Leben[Bearbeiten | Quelltext bearbeiten]

Guramischwili war die Tochter Fürst Alexander Guramischwilis und seiner Frau Fürstin Ketewan Tumanischwili und entfernt verwandt mit dem Dichter Dawit Guramischwili und der Dichterin Olga Guramischwili-Tschawtschawadse, die ihre Patin war. Den Besuch des Mädchengymnasiums in Tiflis schloss sie mit Auszeichnung ab. Sie interessierte sich für die lebende Natur und hörte in Tiflis die öffentlichen Vorlesungen des Physiologen Iwan Tarchanow. Ihr Wunsch war ein Universitätsstudium, das für sie als Frau nur in Westeuropa möglich war.[2]

Der Vater war gegen ein Studium in Westeuropa, aber die Mutter stimmte zu, und so machte sich Guramischwili 1872 auf den Weg nach Zürich. Da sie für die Ausreise noch nicht alt genug war, bestieg sie mit dem Reisepass ihrer älteren Freundin Euphrosyne Nikoladse in Batumi das Dampfschiff nach Konstantinopel zusammen mit weiteren Freundinnen, die alle an der Universität Zürich studieren wollten.[2] Auf dem Schiff lernte sie Euphrosyne Nikoladses Bruder Niko Nikoladse (1855–1928) kennen, den sie später heiratete.[3]
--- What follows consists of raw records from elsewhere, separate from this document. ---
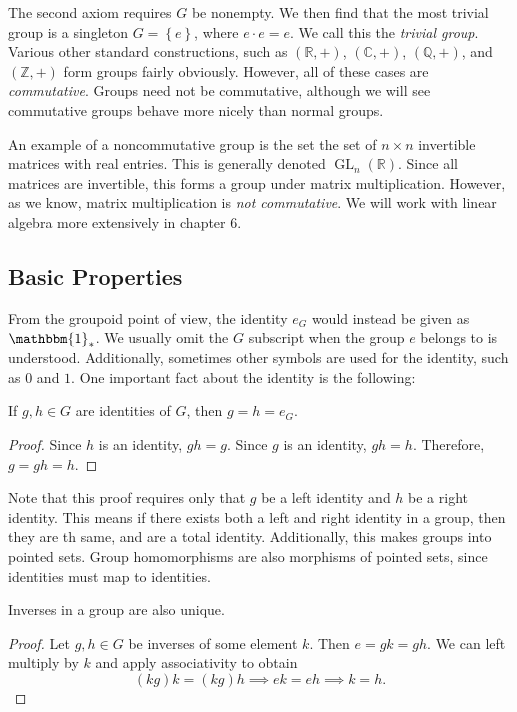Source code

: The second axiom requires $G$ be nonempty. We then find that the most trivial group is a singleton $G=\left\{ e \right\} $, where $e\cdot e=e$. We call this the \emph{trivial group}. Various other standard constructions, such as $(\mathbb{R},+)$, $(\mathbb{C},+)$, $(\mathbb{Q},+)$, and $(\mathbb{Z},+)$ form groups fairly obviously. However, all of these cases are \emph{commutative}. Groups need not be commutative, although we will see commutative groups behave more nicely than normal groups.

An example of a noncommutative group is the set the set of $n\times n$ invertible matrices with real entries. This is generally denoted  $\operatorname{GL}_n(\mathbb{R}) $. Since all matrices are invertible, this forms a group under matrix multiplication. However, as we know, matrix multiplication is \emph{not commutative}. We will work with linear algebra more extensively in chapter 6.

\subsection{Basic Properties}

From the groupoid point of view, the identity $e_G$ would instead be given as $\mathbbm{1}_{*} $. We usually omit the $G$ subscript when the group $e$ belongs to is understood. Additionally, sometimes other symbols are used for the identity, such as $0$ and $1$. One important fact about the identity is the following:
\begin{proposition}\label{prp:2.1.1}
	If $g,h\in G$ are identities of $G$, then $g=h=e_G$.
\end{proposition}
\begin{proof}
	Since $h$ is an identity, $gh=g$. Since $g$ is an identity, $gh=h$. Therefore, $g=gh=h$.
\end{proof}
Note that this proof requires only that $g$ be a left identity and $h$ be a right identity. This means if there exists both a left and right identity in a group, then they are th same, and are a total identity. Additionally, this makes groups into pointed sets. Group homomorphisms are also morphisms of pointed sets, since identities must map to identities.
\begin{proposition}\label{prp:2.1.2}
	Inverses in a group are also unique.
\end{proposition}
\begin{proof}
	Let $g,h\in G$ be inverses of some element $k$. Then $e=gk=gh$. We can left multiply by $k$ and apply associativity to obtain
	\[
		(kg)k=(kg)h\implies ek=eh\implies k=h
	.\]
\end{proof}


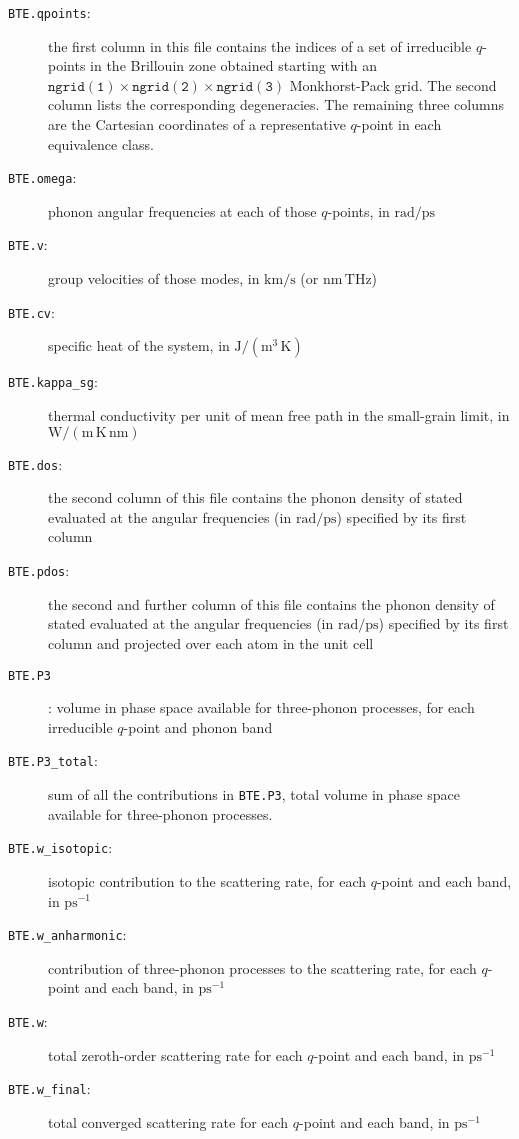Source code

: \documentclass[a4paper,10pt,english]{article}
\begin{document}
\begin{description}
\item[\texttt{BTE.qpoints}:] the first column in this file contains the indices of a set of irreducible $q$-points in the Brillouin zone obtained starting with an $\mathtt{ngrid\left(1\right)}\times\mathtt{ngrid\left(2\right)}\times\mathtt{ngrid\left(3\right)}$ Monkhorst-Pack grid. The second column lists the corresponding degeneracies. The remaining three columns are the Cartesian coordinates of a representative $q$-point in each equivalence class.
\item[\texttt{BTE.omega}:] phonon angular frequencies at each of those $q$-points, in $\mathrm{rad/ps}$
\item[\texttt{BTE.v}:] group velocities of those modes, in $\mathrm{km/s}$ (or $\mathrm{nm}\,\mathrm{THz}$)
\item[\texttt{BTE.cv}:] specific heat of the system, in $\mathrm{J/\left(m^3\,K\right)}$
\item[\texttt{BTE.kappa\_sg}:] thermal conductivity per unit of mean free path in the small-grain limit, in $\mathrm{W/\left(m\,K\,nm\right)}$
\item[\texttt{BTE.dos}:] the second column of this file contains the phonon density of stated evaluated at the angular frequencies (in $\mathrm{rad/ps}$) specified by its first column
\item[\texttt{BTE.pdos}:] the second and further column of this file contains the phonon density of stated evaluated at the angular frequencies (in $\mathrm{rad/ps}$) specified by its first column and projected over each atom in the unit cell
\item[\texttt{BTE.P3}]: volume in phase space available for three-phonon processes, for each irreducible $q$-point and phonon band
\item[\texttt{BTE.P3\_total}:] sum of all the contributions in \texttt{BTE.P3}, total volume in phase space available for three-phonon processes.
\item[\texttt{BTE.w\_isotopic}:] isotopic contribution to the scattering rate, for each $q$-point and each band, in $\mathrm{ps^{-1}}$
\item[\texttt{BTE.w\_anharmonic}:] contribution of three-phonon processes to the scattering rate, for each $q$-point and each band, in $\mathrm{ps^{-1}}$
\item[\texttt{BTE.w}:] total zeroth-order scattering rate for each $q$-point and each band, in $\mathrm{ps^{-1}}$
\item[\texttt{BTE.w\_final}:] total converged scattering rate for each $q$-point and each band, in $\mathrm{ps^{-1}}$

\end{description}
\end{document}
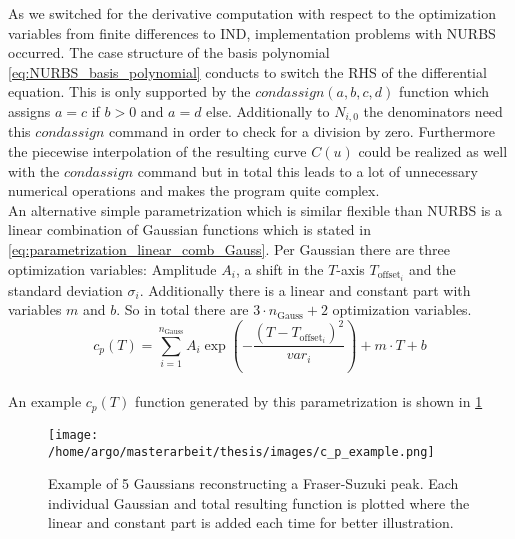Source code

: \documentclass{scrartcl}[12pt, halfparskip]
\numberwithin{equation}{section}
\numberwithin{figure}{section}
\numberwithin{table}{section}
\begin{document}
As we switched for the derivative computation with respect to the optimization variables from finite differences to IND, implementation problems with NURBS occurred. 
The case structure of the basis polynomial \cref{eq:NURBS_basis_polynomial} conducts to switch the RHS of the differential equation. This is only supported by the $condassign(a,b,c,d)$ function which assigns $a=c$ if $b>0$ and $a=d$ else. Additionally to $N_{i,0}$ the denominators need this $condassign$ command in order to check for a division by zero. 
Furthermore the piecewise interpolation of the resulting curve $C(u)$ could be realized as well with the $condassign$ command but in total this leads to a lot of unnecessary numerical operations and makes the program quite complex. \\
An alternative simple parametrization which is similar flexible than NURBS is a linear combination of Gaussian functions which is stated in \cref{eq:parametrization_linear_comb_Gauss}. Per Gaussian there are three optimization variables: Amplitude $A_i$, a shift in the $T$-axis $T_{\text{offset}_i}$ and the standard deviation $\sigma_i$. Additionally there is a linear and constant part with variables $m$ and $b$. So in total there are $3 \cdot n_{\text{Gauss}} + 2$ optimization variables. \\


\begin{equation}
	c_p(T) = \sum_{i=1}^{n_{\text{Gauss}}} A_i \exp\left(- \frac{(T - T_{\text{offset}_i})^2}{var_i}\right) + m \cdot T + b
	\label{eq:parametrization_linear_comb_Gauss}
\end{equation} \\

An example $c_p(T)$ function generated by this parametrization is shown in \cref{fig:parametrization_example_linear_comb_gauss}


\begin{figure}[H]
	\centering
	\texttt{[image: /home/argo/masterarbeit/thesis/images/c\_p\_example.png]}
	\caption{Example of 5 Gaussians reconstructing a Fraser-Suzuki peak. Each individual Gaussian and total resulting function is plotted where the linear and constant part is added each time for better illustration.}
	\label{fig:parametrization_example_linear_comb_gauss}
\end{figure}
\end{document}
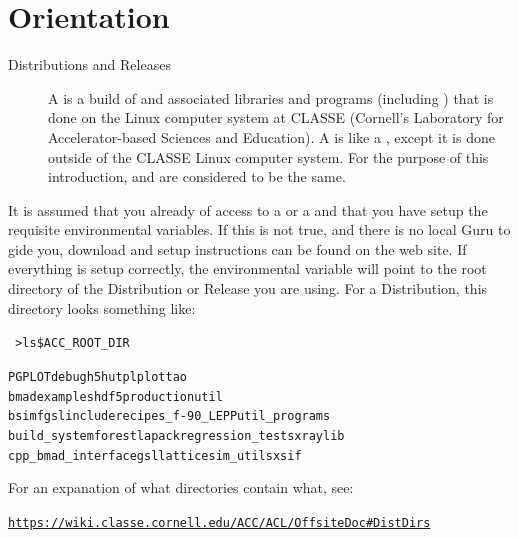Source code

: \documentclass{hitec}
\begin{document}
\section{Orientation}

  \begin{description}
  \item[Distributions and Releases] \Newline
A  is a build of \bmad and associated libraries and programs (including \tao)
that is done on the Linux computer system at CLASSE (Cornell's Laboratory for
Accelerator-based Sciences and Education). A  is like a ,
except it is done outside of the CLASSE Linux computer system.  For the purpose
of this introduction,  and  are considered to be the same.
  \end{description}

It is assumed that you already of access to a  or a  and that
you have setup the requisite environmental variables. If this is not true, and there is no
local Guru to gide you, download and setup instructions can be found on the \bmad web
site. If everything is setup correctly, the environmental variable  will
point to the root directory of the Distribution or Release you are using. For a
Distribution, this directory looks something like:
\begin{alltt}
  ~> ls \$ACC_ROOT_DIR

  PGPLOT                debug       h5hut        plplot                tao
  bmad                  examples    hdf5         production            util
  bsim                  fgsl        include      recipes_f-90_LEPP     util_programs
  build_system          forest      lapack       regression_tests      xraylib
  cpp_bmad_interface    gsl         lattice      sim_utils             xsif
\end{alltt}

For an expanation of what directories contain what, see:
\begin{alltt}
  \url{https://wiki.classe.cornell.edu/ACC/ACL/OffsiteDoc#DistDirs}
\end{alltt}
\end{document}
Als Guramischwili nun an der Universität Zürich studierte, war Zürich das Zentrum der russischen revolutionären Emigranten, und auch die georgischen Studenten diskutierten die sozialistischen Ideen. Zusammen mit Sergei Meschi und Georgi Zereteli gründete Niko Nikoladse in Zürich die Gesellschaft Ugeli (უღელი Gespann) für Befreiung und Demokratisierung Georgiens, in der Guramischwili und ihre Freundinnen mitarbeiteten. Im November 1873 wechselten die meisten georgischen Studenten und auch Guramischwili an die Universität Genf und gründeten dort eine zweite Ugeli-Gruppe. Regelmäßige Teilnehmer der Gruppensitzungen waren Guramischwili, Maria Zereteli und Katharina Nikoladse, wie sich Nikolai Morosow und Wera Figner erinnerten. Einen Heiratsantrag Niko Nikoladses lehnte Guramischwili ab, um ihr Studium frei fortführen zu können, worauf er im Juli 1875 ihre Freundin Bogumila Semjanskaja heiratete.[3] Guramischwili studierte in der Naturwissenschaft-Fakultät der Universität Genf und insbesondere bei Carl Vogt am Lehrstuhl für Zoologie.[2]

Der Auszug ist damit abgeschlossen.